THE DATA =
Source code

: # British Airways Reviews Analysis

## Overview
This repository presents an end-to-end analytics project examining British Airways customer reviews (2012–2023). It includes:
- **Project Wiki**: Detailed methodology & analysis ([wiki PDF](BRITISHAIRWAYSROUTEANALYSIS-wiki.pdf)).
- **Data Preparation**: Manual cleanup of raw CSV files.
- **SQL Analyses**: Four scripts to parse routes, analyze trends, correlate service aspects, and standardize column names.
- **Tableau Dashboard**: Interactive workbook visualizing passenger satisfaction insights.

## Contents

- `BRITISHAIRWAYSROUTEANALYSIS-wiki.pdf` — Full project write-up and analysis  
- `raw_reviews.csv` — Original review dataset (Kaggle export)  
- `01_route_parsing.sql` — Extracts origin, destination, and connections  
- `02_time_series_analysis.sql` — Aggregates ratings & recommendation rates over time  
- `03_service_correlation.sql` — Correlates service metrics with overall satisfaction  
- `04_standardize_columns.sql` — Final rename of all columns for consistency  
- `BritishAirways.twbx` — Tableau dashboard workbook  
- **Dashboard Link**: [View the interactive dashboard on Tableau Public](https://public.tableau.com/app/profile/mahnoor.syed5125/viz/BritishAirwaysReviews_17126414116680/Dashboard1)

WHAT IS NEEDED = Please write out exactly the line containing "columns for consistency" and every line after it through the end of the records, nothing more.

RESPONSE BOX =
- `04_standardize_columns.sql` — Final rename of all columns for consistency  
- `BritishAirways.twbx` — Tableau dashboard workbook  
- **Dashboard Link**: [View the interactive dashboard on Tableau Public](https://public.tableau.com/app/profile/mahnoor.syed5125/viz/BritishAirwaysReviews_17126414116680/Dashboard1)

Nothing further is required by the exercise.